What the task asks: Print exactly, and only, the lines from the one that has "- 数值越大，说明回撤深度越深，越应该警惕反转" through the end of the material below, with both ends included and the pictures omitted.

====== Provided records

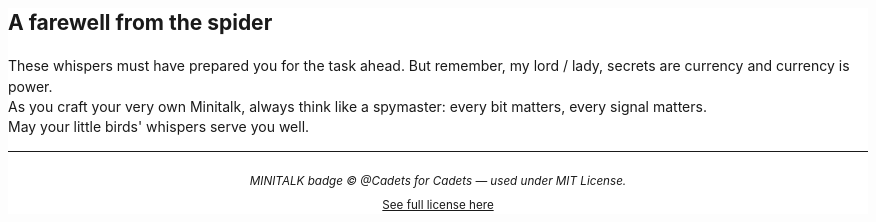 
## A farewell from the spider

These whispers must have prepared you for the task ahead. But remember, my lord /  lady, secrets are currency and currency is power.\
As you craft your very own Minitalk, always think like a spymaster: every bit matters, every signal matters.\
May your little birds' whispers serve you well.

<hr>
<p align="center">
<sub><i>MINITALK badge © @Cadets for Cadets — used under MIT License.</i></sub>
<br>
<sub><a href="https://github.com/ayogun/42-project-badges/blob/main/LICENSE">See full license here</a></sub>
</p>

[^1]: Libft is the first project of the common core at 42. [My version explained by Ted Lasso is right here!](https://github.com/baderelg/Libft/)
[^2]: Ft_printf is another project of the common core at 42. [My version explained by Donquixote Doflamingo is right here!](https://github.com/baderelg/Ft_printf)
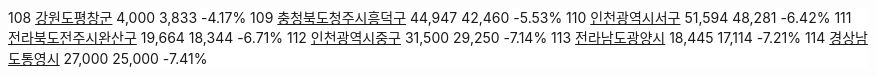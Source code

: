   <tr class="item">
    <td>108</td>
    <td><a href="/apt/강원도평창군">강원도평창군</a></td>
    <td>4,000</td>
    <td>3,833</td>
    <td>-4.17%</td>
  </tr>

  <tr class="item">
    <td>109</td>
    <td><a href="/apt/충청북도청주시흥덕구">충청북도청주시흥덕구</a></td>
    <td>44,947</td>
    <td>42,460</td>
    <td>-5.53%</td>
  </tr>

  <tr class="item">
    <td>110</td>
    <td><a href="/apt/인천광역시서구">인천광역시서구</a></td>
    <td>51,594</td>
    <td>48,281</td>
    <td>-6.42%</td>
  </tr>

  <tr class="item">
    <td>111</td>
    <td><a href="/apt/전라북도전주시완산구">전라북도전주시완산구</a></td>
    <td>19,664</td>
    <td>18,344</td>
    <td>-6.71%</td>
  </tr>

  <tr class="item">
    <td>112</td>
    <td><a href="/apt/인천광역시중구">인천광역시중구</a></td>
    <td>31,500</td>
    <td>29,250</td>
    <td>-7.14%</td>
  </tr>

  <tr class="item">
    <td>113</td>
    <td><a href="/apt/전라남도광양시">전라남도광양시</a></td>
    <td>18,445</td>
    <td>17,114</td>
    <td>-7.21%</td>
  </tr>

  <tr class="item">
    <td>114</td>
    <td><a href="/apt/경상남도통영시">경상남도통영시</a></td>
    <td>27,000</td>
    <td>25,000</td>
    <td>-7.41%</td>
  </tr>
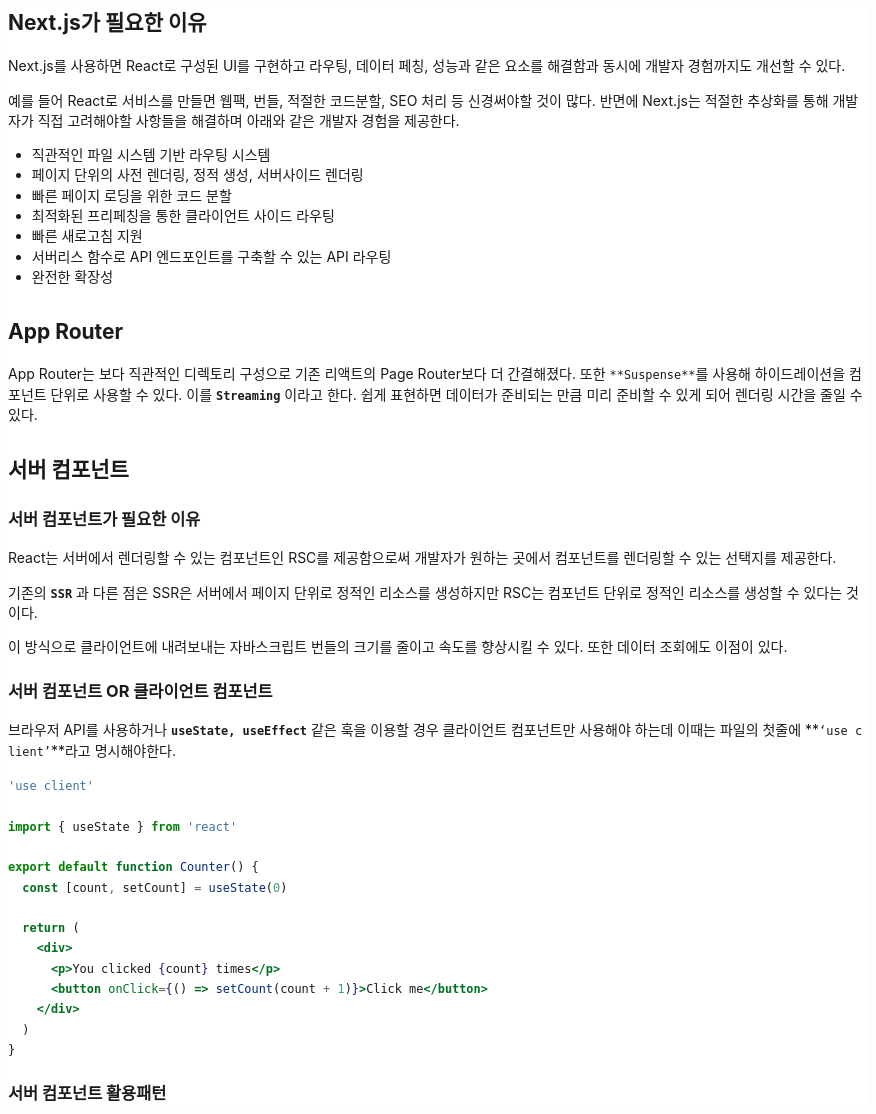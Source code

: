 ## Next.js가 필요한 이유

Next.js를 사용하면 React로 구성된 UI를 구현하고 라우팅, 데이터 페칭, 성능과 같은 요소를 해결함과 동시에 개발자 경험까지도 개선할 수 있다.

예를 들어 React로 서비스를 만들면 웹팩, 번들, 적절한 코드분할, SEO 처리 등 신경써야할 것이 많다. 반면에 Next.js는 적절한 추상화를 통해 개발자가 직접 고려해야할 사항들을 해결하며 아래와 같은 개발자 경험을 제공한다. 

- 직관적인 파일 시스템 기반 라우팅 시스템
- 페이지 단위의 사전 렌더링, 정적 생성, 서버사이드 렌더링
- 빠른 페이지 로딩을 위한 코드 분할
- 최적화된 프리페칭을 통한 클라이언트 사이드 라우팅
- 빠른 새로고침 지원
- 서버리스 함수로 API 엔드포인트를 구축할 수 있는 API 라우팅
- 완전한 확장성

## App Router

App Router는 보다 직관적인 디렉토리 구성으로 기존 리액트의 Page Router보다 더 간결해졌다. 또한 `**Suspense**`를 사용해 하이드레이션을 컴포넌트 단위로 사용할 수 있다. 이를  **`Streaming`** 이라고 한다. 쉽게 표현하면 데이터가 준비되는 만큼 미리 준비할 수 있게 되어 렌더링 시간을 줄일 수 있다. 

## 서버 컴포넌트

### 서버 컴포넌트가 필요한 이유

React는 서버에서 렌더링할 수 있는 컴포넌트인 RSC를 제공함으로써 개발자가 원하는 곳에서 컴포넌트를 렌더링할 수 있는 선택지를 제공한다. 

기존의 **`SSR`** 과 다른 점은 SSR은 서버에서 페이지 단위로 정적인 리소스를 생성하지만 RSC는 컴포넌트 단위로 정적인 리소스를 생성할 수 있다는 것이다. 

이 방식으로 클라이언트에 내려보내는 자바스크립트 번들의 크기를 줄이고 속도를 향상시킬 수 있다. 또한 데이터 조회에도 이점이 있다. 

### 서버 컴포넌트 OR 클라이언트 컴포넌트

브라우저 API를 사용하거나 **`useState, useEffect`** 같은 훅을 이용할 경우 클라이언트 컴포넌트만 사용해야 하는데 이때는 파일의 첫줄에 **`‘use client’`**라고 명시해야한다. 

```jsx
'use client'
 
import { useState } from 'react'
 
export default function Counter() {
  const [count, setCount] = useState(0)
 
  return (
    <div>
      <p>You clicked {count} times</p>
      <button onClick={() => setCount(count + 1)}>Click me</button>
    </div>
  )
}
```

### 서버 컴포넌트 활용패턴
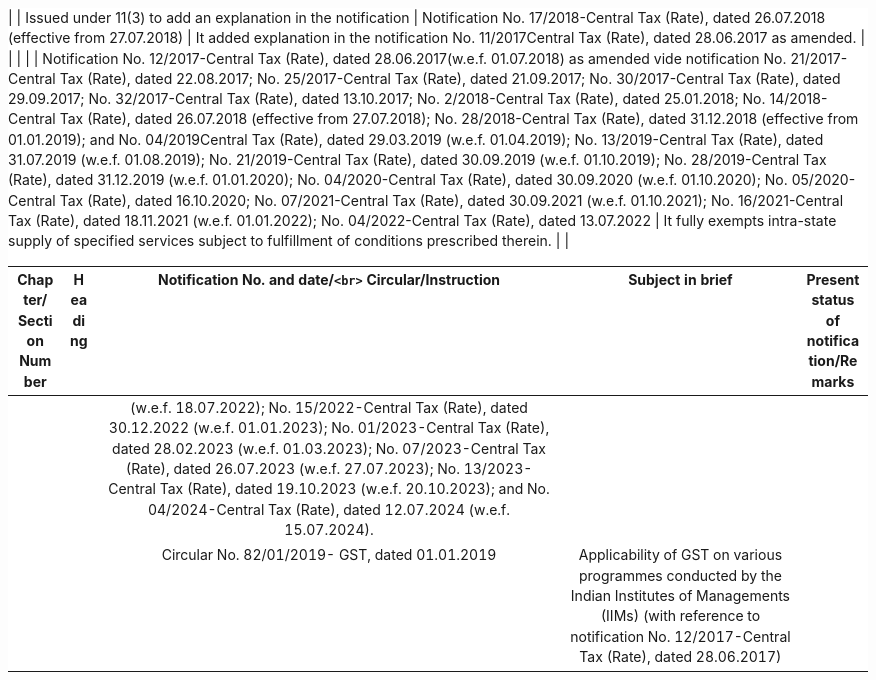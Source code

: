 |                        | Issued under 11(3) to add an explanation in the notification |                                                                                                                                                                                                                                                                                                                                                                                                                                                                                                                             Notification No. 17/2018-Central Tax (Rate), dated 26.07.2018 (effective from 27.07.2018)                                                                                                                                                                                                                                                                                                                                                                                                                                                                                                                             |                                                                                       It added explanation in the notification No. 11/2017Central Tax (Rate), dated 28.06.2017 as amended.                                                                                       |                                        |
|                        |                                                              | Notification No. 12/2017-Central Tax (Rate), dated 28.06.2017(w.e.f. 01.07.2018) as amended vide notification No. 21/2017-Central Tax (Rate), dated 22.08.2017; No. 25/2017-Central Tax (Rate), dated 21.09.2017; No. 30/2017-Central Tax (Rate), dated 29.09.2017; No. 32/2017-Central Tax (Rate), dated 13.10.2017; No. 2/2018-Central Tax (Rate), dated 25.01.2018; No. 14/2018-Central Tax (Rate), dated 26.07.2018 (effective from 27.07.2018); No. 28/2018-Central Tax (Rate), dated 31.12.2018 (effective from 01.01.2019); and No. 04/2019Central Tax (Rate), dated 29.03.2019 (w.e.f. 01.04.2019); No. 13/2019-Central Tax (Rate), dated 31.07.2019 (w.e.f. 01.08.2019); No. 21/2019-Central Tax (Rate), dated 30.09.2019 (w.e.f. 01.10.2019); No. 28/2019-Central Tax (Rate), dated 31.12.2019 (w.e.f. 01.01.2020); No. 04/2020-Central Tax (Rate), dated 30.09.2020 (w.e.f. 01.10.2020); No. 05/2020-Central Tax (Rate), dated 16.10.2020; No. 07/2021-Central Tax (Rate), dated 30.09.2021 (w.e.f. 01.10.2021); No. 16/2021-Central Tax (Rate), dated 18.11.2021 (w.e.f. 01.01.2022); No. 04/2022-Central Tax (Rate), dated 13.07.2022 |                                                                                It fully exempts intra-state supply of specified services subject to fulfillment of conditions prescribed therein.                                                                                |                                        |

| Chapter/ Section Number | Heading |                                                                                                                                                                Notification No. and date/`<br>` Circular/Instruction                                                                                                                                                                |                                                                                   Subject in brief                                                                                   |                                          Present status of notification/Remarks                                          |
| :---------------------: | :-----: | :------------------------------------------------------------------------------------------------------------------------------------------------------------------------------------------------------------------------------------------------------------------------------------------------------------------------------------------------------------------------------------: | :-----------------------------------------------------------------------------------------------------------------------------------------------------------------------------------: | :----------------------------------------------------------------------------------------------------------------------: |
|                        |        | (w.e.f. 18.07.2022); No. 15/2022-Central Tax (Rate), dated 30.12.2022 (w.e.f. 01.01.2023); No. 01/2023-Central Tax (Rate), dated 28.02.2023 (w.e.f. 01.03.2023); No. 07/2023-Central Tax (Rate), dated 26.07.2023 (w.e.f. 27.07.2023); No. 13/2023-Central Tax (Rate), dated 19.10.2023 (w.e.f. 20.10.2023); and No. 04/2024-Central Tax (Rate), dated 12.07.2024 (w.e.f. 15.07.2024). |                                                                                                                                                                                      |                                                                                                                          |
|                        |        |                                                                                                                                                                     Circular No. 82/01/2019- GST, dated 01.01.2019                                                                                                                                                                     | Applicability of GST on various programmes conducted by the Indian Institutes of Managements (IIMs) (with reference to notification No. 12/2017-Central Tax (Rate), dated 28.06.2017) |                                                                                                                          |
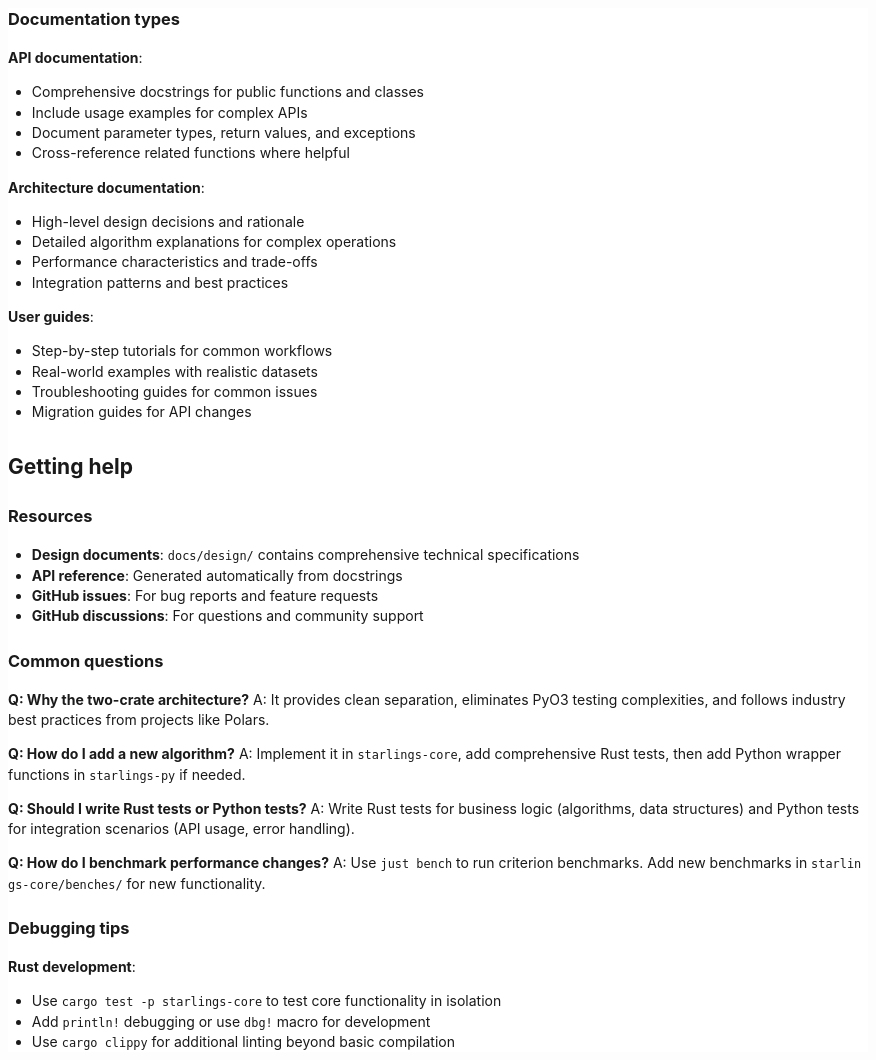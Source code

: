 ### Documentation types

**API documentation**:
- Comprehensive docstrings for public functions and classes
- Include usage examples for complex APIs
- Document parameter types, return values, and exceptions
- Cross-reference related functions where helpful

**Architecture documentation**:
- High-level design decisions and rationale
- Detailed algorithm explanations for complex operations
- Performance characteristics and trade-offs
- Integration patterns and best practices

**User guides**:
- Step-by-step tutorials for common workflows
- Real-world examples with realistic datasets
- Troubleshooting guides for common issues
- Migration guides for API changes

## Getting help

### Resources

- **Design documents**: `docs/design/` contains comprehensive technical specifications
- **API reference**: Generated automatically from docstrings
- **GitHub issues**: For bug reports and feature requests
- **GitHub discussions**: For questions and community support

### Common questions

**Q: Why the two-crate architecture?**
A: It provides clean separation, eliminates PyO3 testing complexities, and follows industry best practices from projects like Polars.

**Q: How do I add a new algorithm?**
A: Implement it in `starlings-core`, add comprehensive Rust tests, then add Python wrapper functions in `starlings-py` if needed.

**Q: Should I write Rust tests or Python tests?**
A: Write Rust tests for business logic (algorithms, data structures) and Python tests for integration scenarios (API usage, error handling).

**Q: How do I benchmark performance changes?**
A: Use `just bench` to run criterion benchmarks. Add new benchmarks in `starlings-core/benches/` for new functionality.

### Debugging tips

**Rust development**:
- Use `cargo test -p starlings-core` to test core functionality in isolation
- Add `println!` debugging or use `dbg!` macro for development
- Use `cargo clippy` for additional linting beyond basic compilation
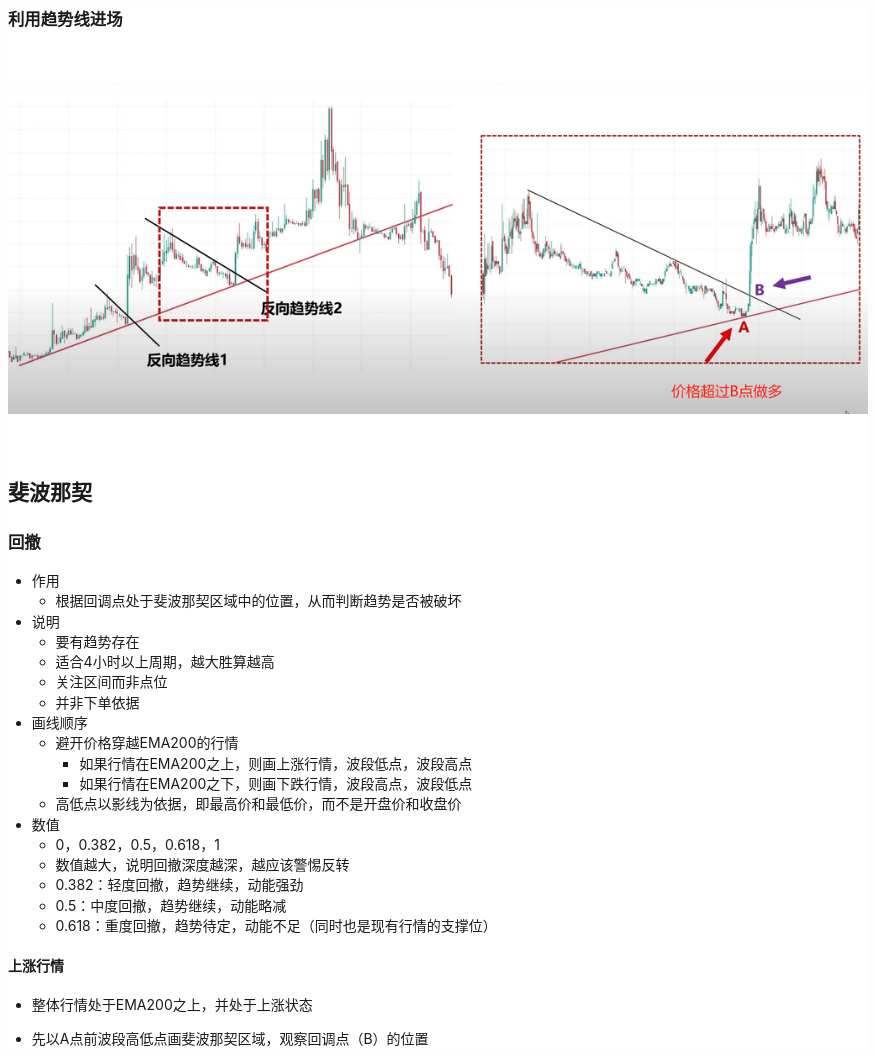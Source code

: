 ### 利用趋势线进场

<div style="display: flex; justify-content: left;">
  <img src="assets/image-20240915130059018.png" alt="图片2" style="width: 100%; height: 400px;">
</div>

## 斐波那契

### 回撤

- 作用
  - 根据回调点处于斐波那契区域中的位置，从而判断趋势是否被破坏
- 说明
  - 要有趋势存在
  - 适合4小时以上周期，越大胜算越高
  - 关注区间而非点位
  - 并非下单依据
- 画线顺序
  - 避开价格穿越EMA200的行情
    - 如果行情在EMA200之上，则画上涨行情，波段低点，波段高点
    - 如果行情在EMA200之下，则画下跌行情，波段高点，波段低点
  - 高低点以影线为依据，即最高价和最低价，而不是开盘价和收盘价
- 数值
  - 0，0.382，0.5，0.618，1
  - 数值越大，说明回撤深度越深，越应该警惕反转
  - 0.382：轻度回撤，趋势继续，动能强劲
  - 0.5：中度回撤，趋势继续，动能略减
  - 0.618：重度回撤，趋势待定，动能不足（同时也是现有行情的支撑位）

#### 上涨行情

- 整体行情处于EMA200之上，并处于上涨状态

- 先以A点前波段高低点画斐波那契区域，观察回调点（B）的位置
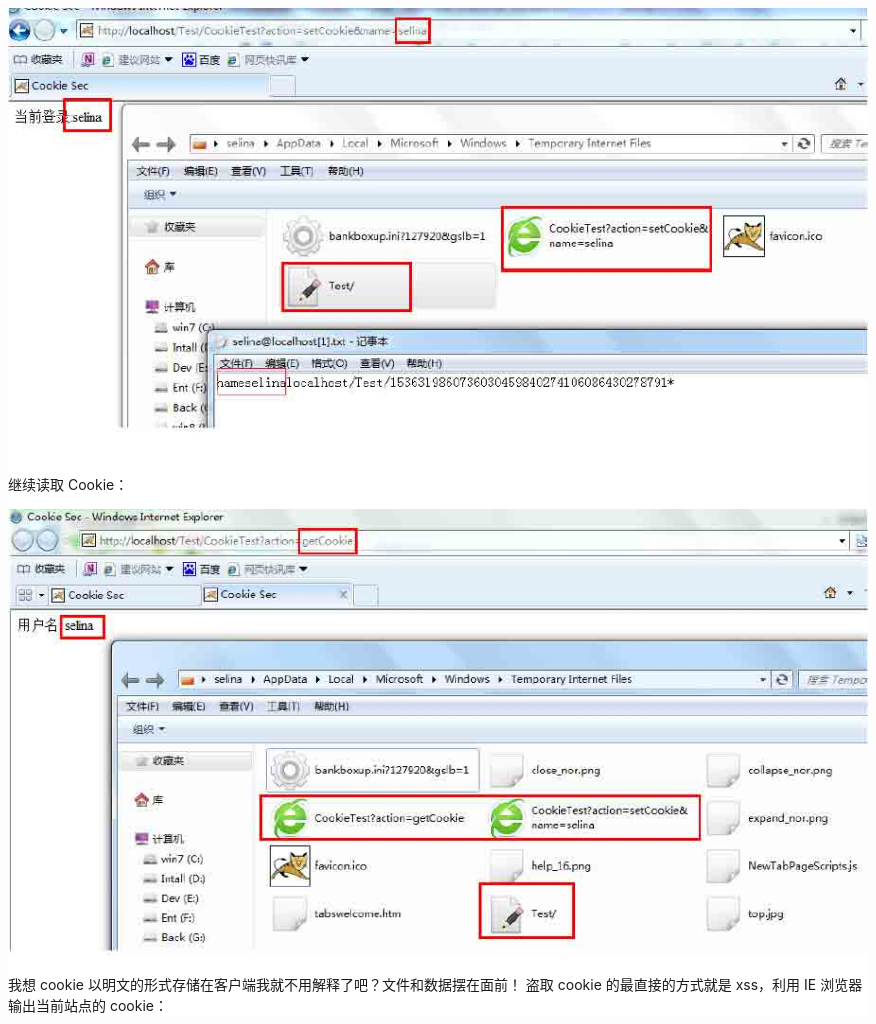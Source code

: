 ![enter image description here](img/img21_u4_png.jpg)

继续读取 Cookie：

![enter image description here](img/img22_u26_png.jpg)

我想 cookie 以明文的形式存储在客户端我就不用解释了吧？文件和数据摆在面前！ 盗取 cookie 的最直接的方式就是 xss，利用 IE 浏览器输出当前站点的 cookie：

============

Exercise result:
  - 数值越大，说明回撤深度越深，越应该警惕反转
  - 0.382：轻度回撤，趋势继续，动能强劲
  - 0.5：中度回撤，趋势继续，动能略减
  - 0.618：重度回撤，趋势待定，动能不足（同时也是现有行情的支撑位）

#### 上涨行情

- 整体行情处于EMA200之上，并处于上涨状态

- 先以A点前波段高低点画斐波那契区域，观察回调点（B）的位置
Source code

: ![enter image description here](img/img21_u4_png.jpg)

继续读取 Cookie：

![enter image description here](img/img22_u26_png.jpg)

我想 cookie 以明文的形式存储在客户端我就不用解释了吧？文件和数据摆在面前！ 盗取 cookie 的最直接的方式就是 xss，利用 IE 浏览器输出当前站点的 cookie：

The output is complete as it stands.